Data excerpts:

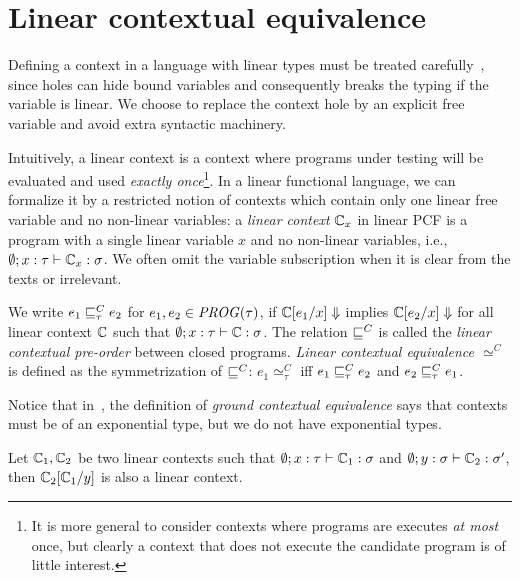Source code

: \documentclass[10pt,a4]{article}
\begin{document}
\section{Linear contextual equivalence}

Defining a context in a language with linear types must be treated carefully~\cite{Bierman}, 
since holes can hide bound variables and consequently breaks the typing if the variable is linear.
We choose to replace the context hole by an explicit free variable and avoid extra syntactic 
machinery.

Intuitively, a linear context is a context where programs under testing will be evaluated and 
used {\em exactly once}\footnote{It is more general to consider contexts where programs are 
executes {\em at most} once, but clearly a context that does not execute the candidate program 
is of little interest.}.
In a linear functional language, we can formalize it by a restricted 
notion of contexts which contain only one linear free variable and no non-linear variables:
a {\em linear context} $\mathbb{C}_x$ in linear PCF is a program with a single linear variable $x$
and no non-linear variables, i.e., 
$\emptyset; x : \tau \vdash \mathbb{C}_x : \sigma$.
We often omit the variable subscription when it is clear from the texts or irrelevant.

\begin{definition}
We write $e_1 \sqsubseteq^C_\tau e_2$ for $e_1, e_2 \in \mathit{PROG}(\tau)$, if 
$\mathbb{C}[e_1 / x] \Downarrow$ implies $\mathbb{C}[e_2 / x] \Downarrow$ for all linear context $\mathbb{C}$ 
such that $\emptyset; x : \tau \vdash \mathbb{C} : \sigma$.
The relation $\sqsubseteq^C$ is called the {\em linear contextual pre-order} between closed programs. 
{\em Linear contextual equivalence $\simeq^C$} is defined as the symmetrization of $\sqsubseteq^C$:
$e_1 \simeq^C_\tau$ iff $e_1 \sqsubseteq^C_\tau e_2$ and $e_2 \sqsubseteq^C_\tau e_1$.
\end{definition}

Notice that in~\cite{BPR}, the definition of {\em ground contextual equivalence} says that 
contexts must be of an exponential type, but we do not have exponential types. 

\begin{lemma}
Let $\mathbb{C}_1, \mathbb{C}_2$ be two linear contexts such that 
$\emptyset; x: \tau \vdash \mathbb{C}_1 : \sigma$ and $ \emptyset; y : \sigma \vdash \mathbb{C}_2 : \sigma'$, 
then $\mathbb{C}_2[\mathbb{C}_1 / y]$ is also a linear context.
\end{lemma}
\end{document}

--

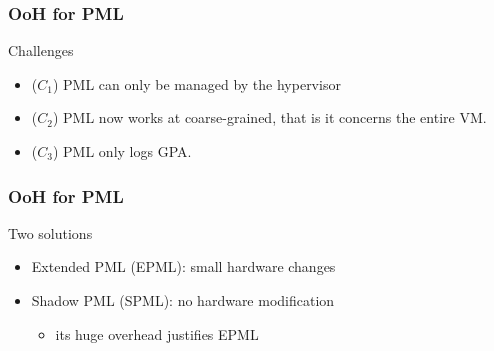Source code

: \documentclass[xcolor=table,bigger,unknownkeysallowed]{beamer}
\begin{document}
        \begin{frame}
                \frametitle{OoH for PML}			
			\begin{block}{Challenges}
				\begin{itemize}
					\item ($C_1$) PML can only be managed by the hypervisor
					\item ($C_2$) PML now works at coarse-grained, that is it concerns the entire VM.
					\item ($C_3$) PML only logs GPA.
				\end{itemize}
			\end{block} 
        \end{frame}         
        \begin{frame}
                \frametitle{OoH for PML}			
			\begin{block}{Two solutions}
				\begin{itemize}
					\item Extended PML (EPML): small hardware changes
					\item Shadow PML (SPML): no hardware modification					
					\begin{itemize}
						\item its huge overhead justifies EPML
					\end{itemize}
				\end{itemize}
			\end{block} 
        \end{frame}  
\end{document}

==

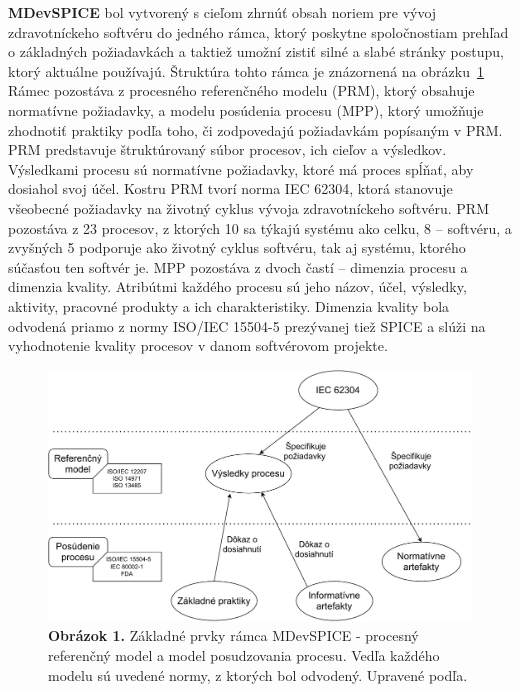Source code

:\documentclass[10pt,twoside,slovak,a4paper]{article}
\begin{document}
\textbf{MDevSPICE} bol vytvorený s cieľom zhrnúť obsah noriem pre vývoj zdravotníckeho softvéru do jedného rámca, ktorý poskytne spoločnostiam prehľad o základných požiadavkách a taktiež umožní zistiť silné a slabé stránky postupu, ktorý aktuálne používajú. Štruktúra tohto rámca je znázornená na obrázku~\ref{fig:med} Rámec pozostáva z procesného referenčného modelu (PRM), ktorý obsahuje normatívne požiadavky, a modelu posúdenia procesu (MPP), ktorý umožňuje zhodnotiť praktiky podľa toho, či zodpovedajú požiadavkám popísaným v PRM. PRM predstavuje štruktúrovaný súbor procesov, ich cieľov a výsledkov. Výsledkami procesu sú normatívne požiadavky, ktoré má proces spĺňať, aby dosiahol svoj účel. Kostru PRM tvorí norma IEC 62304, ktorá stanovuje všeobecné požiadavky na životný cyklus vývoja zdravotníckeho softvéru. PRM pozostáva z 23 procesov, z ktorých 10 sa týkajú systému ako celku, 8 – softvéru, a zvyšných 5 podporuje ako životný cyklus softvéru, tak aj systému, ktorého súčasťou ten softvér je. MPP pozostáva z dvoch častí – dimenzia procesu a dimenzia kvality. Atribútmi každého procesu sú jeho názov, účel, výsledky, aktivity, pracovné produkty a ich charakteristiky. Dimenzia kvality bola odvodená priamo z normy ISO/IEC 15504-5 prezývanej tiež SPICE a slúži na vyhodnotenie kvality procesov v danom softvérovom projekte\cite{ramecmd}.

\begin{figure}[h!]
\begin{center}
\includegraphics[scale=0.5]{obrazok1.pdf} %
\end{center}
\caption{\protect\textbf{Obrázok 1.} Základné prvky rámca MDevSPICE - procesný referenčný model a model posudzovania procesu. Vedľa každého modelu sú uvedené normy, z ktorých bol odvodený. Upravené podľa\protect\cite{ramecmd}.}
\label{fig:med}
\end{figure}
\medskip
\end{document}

Goal of the exercise:
Whenever the word "free" shows up in a line of the entries, list that line.

Response box:
We choose to replace the context hole by an explicit free variable and avoid extra syntactic 
notion of contexts which contain only one linear free variable and no non-linear variables:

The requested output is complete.